Entre a tese e antítese dada por estes três primeiros capítulos, surge um quarto capítulo que faz a síntese do livro, que é o carpe diem. É uma expressão popularizada por Horácio nas Odes. Lembra-nos como devemos aproveitar cada dia e não despender tempo com aquilo que não nos aproveita e se quisermos, viver cada dia como se fosse o último.
Parece ter tudo muito estruturado. Pensou em tudo isso antes de escrever o livro?
Honestamente, não é algo que eu pense quando começo a escrever os poemas. Conhece o meu método de escrita. Eu estou cerca de um ano e meio a escrever, a tentar transformar em universalidade aquilo que foi a minha experiência particular na minha vida quotidiana e há um momento em que começo a estruturar o livro olhando para os poemas que tenho e lendo aquilo que é o ar do tempo.

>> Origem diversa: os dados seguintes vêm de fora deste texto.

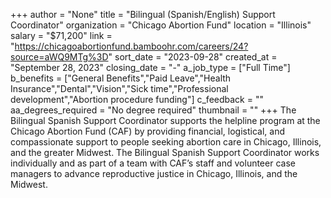 +++
author = "None"
title = "Bilingual (Spanish/English) Support Coordinator"
organization = "Chicago Abortion Fund"
location = "Illinois"
salary = "$71,200"
link = "https://chicagoabortionfund.bamboohr.com/careers/24?source=aWQ9MTg%3D"
sort_date = "2023-09-28"
created_at = "September 28, 2023"
closing_date = "-"
a_job_type = ["Full Time"]
b_benefits = ["General Benefits","Paid Leave","Health Insurance","Dental","Vision","Sick time","Professional development","Abortion procedure funding"]
c_feedback = ""
aa_degrees_required = "No degree required"
thumbnail = ""
+++
The Bilingual Spanish Support Coordinator supports the helpline program at the Chicago Abortion Fund (CAF) by providing financial, logistical, and compassionate support to people seeking abortion care in Chicago, Illinois, and the greater Midwest. The Bilingual Spanish Support Coordinator works individually and as part of a team with CAF’s staff and volunteer case managers to advance reproductive justice in Chicago, Illinois, and the Midwest. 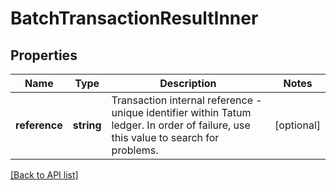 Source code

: # BatchTransactionResultInner

## Properties

Name | Type | Description | Notes
------------ | ------------- | ------------- | -------------
**reference** | **string** | Transaction internal reference - unique identifier within Tatum ledger. In order of failure, use this value to search for problems. | [optional]

[[Back to API list]](../../README.md#api-endpoints)
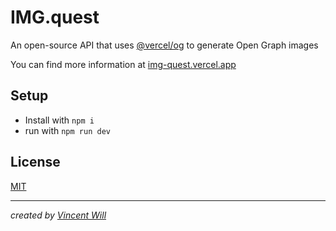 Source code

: # IMG.quest

An open-source API that uses [@vercel/og](https://vercel.com/docs/concepts/functions/edge-functions/og-image-api) to generate Open Graph images

You can find more information at [img-quest.vercel.app](img-quest.vercel.app)

## Setup

- Install with `npm i`
- run with `npm run dev`

## License

[MIT](https://choosealicense.com/licenses/mit/)

---
*created by [Vincent Will](https://wweb.dev/)*

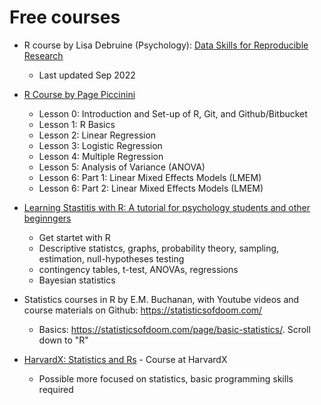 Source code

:  # Free courses
 
* R course by Lisa Debruine (Psychology): [Data Skills for Reproducible Research](https://psyteachr.github.io/reprores-v3)
    * Last updated Sep 2022
    
* [R Course by Page Piccinini](https://pagepiccinini.com/r-course/)
    * Lesson 0: Introduction and Set-up of R, Git, and Github/Bitbucket
    * Lesson 1: R Basics
    * Lesson 2: Linear Regression
    * Lesson 3: Logistic Regression
    * Lesson 4: Multiple Regression
    * Lesson 5: Analysis of Variance (ANOVA)
    * Lesson 6: Part 1: Linear Mixed Effects Models (LMEM)
    * Lesson 6: Part 2: Linear Mixed Effects Models (LMEM)

* [Learning Stastitis with R: A tutorial for psychology students and other beginngers](https://learningstatisticswithr-bookdown.netlify.app/)
    * Get startet with R
    * Descriptive statistcs, graphs, probability theory, sampling, estimation, null-hypotheses testing
    * contingency tables, t-test, ANOVAs, regressions
    * Bayesian statistics
    
* Statistics courses in R by E.M. Buchanan, with Youtube videos and course materials on Github: https://statisticsofdoom.com/
    * Basics: https://statisticsofdoom.com/page/basic-statistics/. Scroll down to "R"
    
* [HarvardX: Statistics and Rs](https://www.edx.org/learn/r-programming/harvard-university-statistics-and-r) - Course at HarvardX
    * Possible more focused on statistics, basic programming skills required
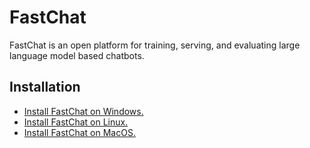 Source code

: # FastChat

FastChat is an open platform for training, serving, and evaluating large language model based chatbots.

## Installation

- [Install FastChat on Windows.](https://www.libexplainer.com/lm-sys/FastChat/FastChat_installation.html#windows)
- [Install FastChat on Linux.](https://www.libexplainer.com/lm-sys/FastChat/FastChat_installation.html#linux)
- [Install FastChat on MacOS.](https://www.libexplainer.com/lm-sys/FastChat/FastChat_installation.html#macos)
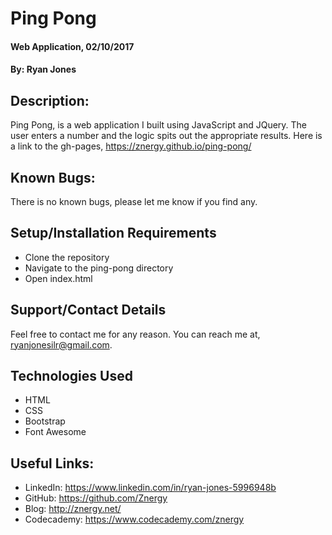 # Ping Pong

#### Web Application, 02/10/2017
#### By: Ryan Jones

## Description:
Ping Pong, is a web application I built using JavaScript and JQuery. The user enters a number and the logic spits out the appropriate results. Here is a link to the gh-pages, https://znergy.github.io/ping-pong/

## Known Bugs:
There is no known bugs, please let me know if you find any.

## Setup/Installation Requirements
* Clone the repository
* Navigate to the ping-pong directory
* Open index.html

## Support/Contact Details
Feel free to contact me for any reason. You can reach me at, ryanjonesilr@gmail.com.

## Technologies Used
* HTML
* CSS
* Bootstrap
* Font Awesome

## Useful Links:
* LinkedIn: https://www.linkedin.com/in/ryan-jones-5996948b
* GitHub: https://github.com/Znergy
* Blog: http://znergy.net/
* Codecademy: https://www.codecademy.com/znergy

Surge assim a uma ideia de estruturar o livro e, desta vez, achei interessante que a seguir a um confinamento, à doença e à morte, um pouco por analogia com o que aconteceu noutros tempos históricos, o homem surgisse com o seu otimismo, agarrando o mundo e lendo o mundo que está aberto lá fora, como o livro está "Aberto Todos os Dias", o mundo está aberto todos os dias, à espera de ser habitado.